Many nations have challenged Russia’s seizing of Crimea and thus the legality of its Black and Azov Sea claims. But the Romanian newspaper quoted analysts as judging that the other countries bordering the Black Sea — Georgia, Turkey, Bulgaria and Romania — would tacitly recognize the annexation “in order to avoid an open conflict.”

Most immediately, analysts say, Russia’s seizing may alter the route along which the South Stream pipeline would be built, saving Russia money, time and engineering challenges. The planned pipeline, meant to run through the deepest parts of the Black Sea, is to pump Russian gas to Europe.

Originally, to avoid Ukraine’s maritime zone, Russia drew the route for the costly pipeline in a circuitous jog southward through Turkey’s waters. But now it can take a far more direct path through its newly acquired Black Sea territory, if the project moves forward. The Ukraine crisis has thrown its future into doubt.

As for oil extraction in the newly claimed maritime zones, companies say their old deals with Ukraine are in limbo, and analysts say new contracts are unlikely to be signed anytime soon, given the continuing turmoil in the region and the United States’ efforts to ratchet up pressure on Russia.

“There are huge issues at stake,” noted Dr. Saivetz of M.I.T. “I can’t see them jumping into new deals right now.”
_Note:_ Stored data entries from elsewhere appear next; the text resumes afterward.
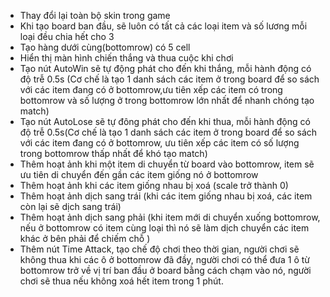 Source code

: - Thay đổi lại toàn bộ skin trong game
- Khi tạo board ban đầu, sẽ luôn có tất cả các loại item và số lương mỗi loại đều chia hết cho 3
- Tạo hàng dưới cùng(bottomrow) có 5 cell
- Hiển thị màn hình chiến thắng và thua cuộc khi chơi
- Tạo nút AutoWin sẽ tự động phát cho đến khi thắng, mỗi hành động có độ trễ 0.5s (Cơ chế là tạo 1 danh sách các item ở trong board để so sách với các item đang có ở bottomrow,ưu tiên xếp các item có trong bottomrow và số lượng ở trong bottomrow lớn nhất để nhanh chóng tạo match)
- Tạo nút AutoLose sẽ tự đông phát cho đến khi thua, mỗi hành động có độ trễ 0.5s(Cơ chế là tạo 1 danh sách các item ở trong board để so sách với các item đang có ở bottomrow, ưu tiên xếp các item có số lượng trong bottomrow thấp nhất để khó tạo match)
- Thêm hoạt ảnh khi một item di chuyển từ board vào bottomrow, item sẽ ưu tiên di chuyển đến gần các item giống nó ở bottomrow
- Thêm hoạt ảnh khi các item giống nhau bị xoá (scale trở thành 0)
- Thêm hoạt ảnh dịch sang trái (khi các item giống nhau bị xoá, các item còn lại sẽ dịch sang trái)
- Thêm hoạt ảnh dịch sang phải (khi  item mới di chuyển xuống bottomrow, nếu ở bottomrow có item cùng loại thì nó sẽ làm dịch chuyển các item khác ở bên phải để chiếm chỗ )
- Thêm nút Time Attack, tạo chế độ chơi theo thời gian, người chơi sẽ không thua khi các ô ở bottomrow đã đầy, người chơi có thể đưa 1 ô từ bottomrow trở về vị trí ban đầu ở board bằng cách chạm vào nó, người chơi sẽ thua nếu không xoá hết item trong 1 phút.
The United States is using its wherewithal to block Russian moves in the maritime zones. Last month, it imposed trade restrictions on Chernomorneftegaz, the breakaway Crimean arm of Ukraine’s national gas company.

Eric L. Hirschhorn, the United States under secretary of commerce for industry and security, said sanctions against the Crimean business would send “a strong message” of condemnation for Russia’s “incursion into Ukraine and expropriation of Ukrainian assets.”

Alexandra Odynova contributed reporting from Moscow.